═══ Material for this exercise ═══

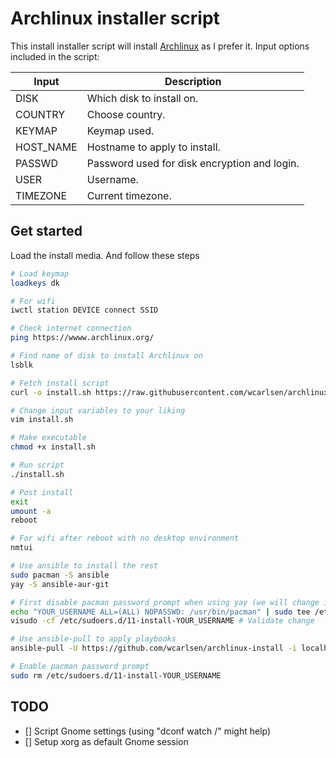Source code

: # Archlinux installer script

This install installer script will install [Archlinux](https://www.archlinux.org/) as I prefer it. Input options included in the script:

| Input | Description |
|---|---|
| DISK | Which disk to install on. |
| COUNTRY | Choose country. |
| KEYMAP | Keymap used. |
| HOST_NAME | Hostname to apply to install. |
| PASSWD | Password used for disk encryption and login. |
| USER | Username. |
| TIMEZONE | Current timezone. |

## Get started

Load the install media. And follow these steps

```bash
# Load keymap
loadkeys dk

# For wifi
iwctl station DEVICE connect SSID

# Check internet connection
ping https://wwww.archlinux.org/

# Find name of disk to install Archlinux on
lsblk

# Fetch install script
curl -o install.sh https://raw.githubusercontent.com/wcarlsen/archlinux-install/main/install.sh

# Change input variables to your liking
vim install.sh

# Make executable
chmod +x install.sh

# Run script
./install.sh

# Post install
exit
umount -a
reboot

# For wifi after reboot with no desktop environment
nmtui

# Use ansible to install the rest
sudo pacman -S ansible
yay -S ansible-aur-git

# First disable pacman password prompt when using yay (we will change it back later)
echo "YOUR_USERNAME ALL=(ALL) NOPASSWD: /usr/bin/pacman" | sudo tee /etc/sudoers.d/11-install-YOUR_USERNAME
visudo -cf /etc/sudoers.d/11-install-YOUR_USERNAME # Validate change

# Use ansible-pull to apply playbooks
ansible-pull -U https://github.com/wcarlsen/archlinux-install -i localhost, local.yml --ask-become

# Enable pacman password prompt
sudo rm /etc/sudoers.d/11-install-YOUR_USERNAME
```

## TODO

- [] Script Gnome settings (using "dconf watch /" might help)
- [] Setup xorg as default Gnome session
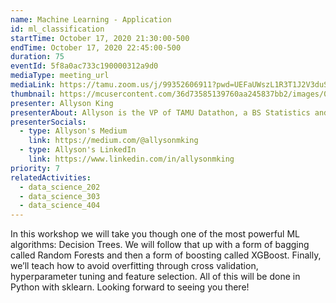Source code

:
 ```yaml
---
name: Machine Learning - Application
id: ml_classification
startTime: October 17, 2020 21:30:00-500
endTime: October 17, 2020 22:45:00-500
duration: 75
eventId: 5f8a0ac733c190000312a9d0
mediaType: meeting_url
mediaLink: https://tamu.zoom.us/j/99352606911?pwd=UEFaUWszL1R3T1J2V3duSzVvOE84QT09
thumbnail: https://mcusercontent.com/36d73585139760aa245837bb2/images/0dd3d528-a1b1-481c-8ccf-01e7913ae268.jpeg
presenter: Allyson King
presenterAbout: Allyson is the VP of TAMU Datathon, a BS Statistics and (almost) Computer Science, and has worked at AT&T and TTI
presenterSocials:
  - type: Allyson's Medium
    link: https://medium.com/@allysonmking
  - type: Allyson's LinkedIn
    link: https://www.linkedin.com/in/allysonmking
priority: 7
relatedActivities:
  - data_science_202
  - data_science_303
  - data_science_404
---
```


In this workshop we will take you though one of the most powerful ML algorithms: Decision Trees. We will follow that up with a form of bagging called Random Forests and then a form of boosting called XGBoost.
Finally, we’ll teach how to avoid overfitting through cross validation, hyperparameter tuning and feature selection. All of this will be done in Python with sklearn. Looking forward to seeing you there!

═══

■ **What you have to do**
Could you copy every line from the records that has "installer" in it?

■ **Response area**
: # Archlinux installer script
This install installer script will install [Archlinux](https://www.archlinux.org/) as I prefer it. Input options included in the script:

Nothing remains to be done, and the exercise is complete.